## Exercise
Output the entries underneath exactly as they are.

## Data extracted from a collection
=== Begin Enclosure ===

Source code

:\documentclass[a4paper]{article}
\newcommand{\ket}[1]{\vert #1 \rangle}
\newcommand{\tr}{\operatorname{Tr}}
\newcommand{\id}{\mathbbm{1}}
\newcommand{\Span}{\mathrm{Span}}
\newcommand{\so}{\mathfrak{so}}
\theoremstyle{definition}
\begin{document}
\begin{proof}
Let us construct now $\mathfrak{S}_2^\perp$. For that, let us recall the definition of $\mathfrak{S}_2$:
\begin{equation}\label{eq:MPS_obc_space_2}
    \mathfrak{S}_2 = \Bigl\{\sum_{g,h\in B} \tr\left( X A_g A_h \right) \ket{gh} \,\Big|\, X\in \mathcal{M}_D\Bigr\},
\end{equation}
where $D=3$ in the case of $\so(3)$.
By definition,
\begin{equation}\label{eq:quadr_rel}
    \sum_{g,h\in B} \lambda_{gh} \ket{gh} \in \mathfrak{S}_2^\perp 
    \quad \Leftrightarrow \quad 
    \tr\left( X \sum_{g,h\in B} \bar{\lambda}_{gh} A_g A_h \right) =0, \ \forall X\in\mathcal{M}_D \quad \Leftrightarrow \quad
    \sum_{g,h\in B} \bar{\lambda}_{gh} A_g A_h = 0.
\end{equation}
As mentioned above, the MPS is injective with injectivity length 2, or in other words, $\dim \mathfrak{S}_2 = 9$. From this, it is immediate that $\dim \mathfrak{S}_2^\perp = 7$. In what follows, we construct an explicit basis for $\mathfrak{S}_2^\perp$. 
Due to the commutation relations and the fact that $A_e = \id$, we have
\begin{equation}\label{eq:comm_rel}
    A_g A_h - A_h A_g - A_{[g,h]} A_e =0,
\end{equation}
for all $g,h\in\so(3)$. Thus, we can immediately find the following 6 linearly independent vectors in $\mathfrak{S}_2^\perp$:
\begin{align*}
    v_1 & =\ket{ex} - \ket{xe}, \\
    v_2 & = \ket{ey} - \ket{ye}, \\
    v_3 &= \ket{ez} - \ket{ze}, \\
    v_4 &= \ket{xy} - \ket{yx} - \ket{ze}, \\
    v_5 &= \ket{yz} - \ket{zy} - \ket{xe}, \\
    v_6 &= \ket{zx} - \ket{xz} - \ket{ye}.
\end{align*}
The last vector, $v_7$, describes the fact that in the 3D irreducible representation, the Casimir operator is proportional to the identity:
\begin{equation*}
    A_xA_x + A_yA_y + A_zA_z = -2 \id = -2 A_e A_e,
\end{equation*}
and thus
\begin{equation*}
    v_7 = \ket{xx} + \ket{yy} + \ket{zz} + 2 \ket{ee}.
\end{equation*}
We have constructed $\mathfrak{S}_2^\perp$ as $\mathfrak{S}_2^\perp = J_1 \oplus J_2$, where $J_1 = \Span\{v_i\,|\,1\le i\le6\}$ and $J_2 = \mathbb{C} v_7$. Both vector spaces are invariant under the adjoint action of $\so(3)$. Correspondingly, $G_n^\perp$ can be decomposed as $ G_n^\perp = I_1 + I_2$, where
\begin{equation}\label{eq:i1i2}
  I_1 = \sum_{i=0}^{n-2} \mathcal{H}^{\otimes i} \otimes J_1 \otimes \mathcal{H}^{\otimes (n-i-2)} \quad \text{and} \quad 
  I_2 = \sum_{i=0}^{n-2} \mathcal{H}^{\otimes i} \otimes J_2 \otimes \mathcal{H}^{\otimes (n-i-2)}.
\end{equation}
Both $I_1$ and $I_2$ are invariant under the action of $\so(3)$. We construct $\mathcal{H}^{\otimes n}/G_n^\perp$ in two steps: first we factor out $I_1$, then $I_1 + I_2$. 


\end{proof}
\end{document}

=== End Enclosure ===

## Answer below
Source code

:\documentclass[a4paper]{article}
\newcommand{\ket}[1]{\vert #1 \rangle}
\newcommand{\tr}{\operatorname{Tr}}
\newcommand{\id}{\mathbbm{1}}
\newcommand{\Span}{\mathrm{Span}}
\newcommand{\so}{\mathfrak{so}}
\theoremstyle{definition}
\begin{document}
\begin{proof}
Let us construct now $\mathfrak{S}_2^\perp$. For that, let us recall the definition of $\mathfrak{S}_2$:
\begin{equation}\label{eq:MPS_obc_space_2}
    \mathfrak{S}_2 = \Bigl\{\sum_{g,h\in B} \tr\left( X A_g A_h \right) \ket{gh} \,\Big|\, X\in \mathcal{M}_D\Bigr\},
\end{equation}
where $D=3$ in the case of $\so(3)$.
By definition,
\begin{equation}\label{eq:quadr_rel}
    \sum_{g,h\in B} \lambda_{gh} \ket{gh} \in \mathfrak{S}_2^\perp 
    \quad \Leftrightarrow \quad 
    \tr\left( X \sum_{g,h\in B} \bar{\lambda}_{gh} A_g A_h \right) =0, \ \forall X\in\mathcal{M}_D \quad \Leftrightarrow \quad
    \sum_{g,h\in B} \bar{\lambda}_{gh} A_g A_h = 0.
\end{equation}
As mentioned above, the MPS is injective with injectivity length 2, or in other words, $\dim \mathfrak{S}_2 = 9$. From this, it is immediate that $\dim \mathfrak{S}_2^\perp = 7$. In what follows, we construct an explicit basis for $\mathfrak{S}_2^\perp$. 
Due to the commutation relations and the fact that $A_e = \id$, we have
\begin{equation}\label{eq:comm_rel}
    A_g A_h - A_h A_g - A_{[g,h]} A_e =0,
\end{equation}
for all $g,h\in\so(3)$. Thus, we can immediately find the following 6 linearly independent vectors in $\mathfrak{S}_2^\perp$:
\begin{align*}
    v_1 & =\ket{ex} - \ket{xe}, \\
    v_2 & = \ket{ey} - \ket{ye}, \\
    v_3 &= \ket{ez} - \ket{ze}, \\
    v_4 &= \ket{xy} - \ket{yx} - \ket{ze}, \\
    v_5 &= \ket{yz} - \ket{zy} - \ket{xe}, \\
    v_6 &= \ket{zx} - \ket{xz} - \ket{ye}.
\end{align*}
The last vector, $v_7$, describes the fact that in the 3D irreducible representation, the Casimir operator is proportional to the identity:
\begin{equation*}
    A_xA_x + A_yA_y + A_zA_z = -2 \id = -2 A_e A_e,
\end{equation*}
and thus
\begin{equation*}
    v_7 = \ket{xx} + \ket{yy} + \ket{zz} + 2 \ket{ee}.
\end{equation*}
We have constructed $\mathfrak{S}_2^\perp$ as $\mathfrak{S}_2^\perp = J_1 \oplus J_2$, where $J_1 = \Span\{v_i\,|\,1\le i\le6\}$ and $J_2 = \mathbb{C} v_7$. Both vector spaces are invariant under the adjoint action of $\so(3)$. Correspondingly, $G_n^\perp$ can be decomposed as $ G_n^\perp = I_1 + I_2$, where
\begin{equation}\label{eq:i1i2}
  I_1 = \sum_{i=0}^{n-2} \mathcal{H}^{\otimes i} \otimes J_1 \otimes \mathcal{H}^{\otimes (n-i-2)} \quad \text{and} \quad 
  I_2 = \sum_{i=0}^{n-2} \mathcal{H}^{\otimes i} \otimes J_2 \otimes \mathcal{H}^{\otimes (n-i-2)}.
\end{equation}
Both $I_1$ and $I_2$ are invariant under the action of $\so(3)$. We construct $\mathcal{H}^{\otimes n}/G_n^\perp$ in two steps: first we factor out $I_1$, then $I_1 + I_2$. 


\end{proof}
\end{document}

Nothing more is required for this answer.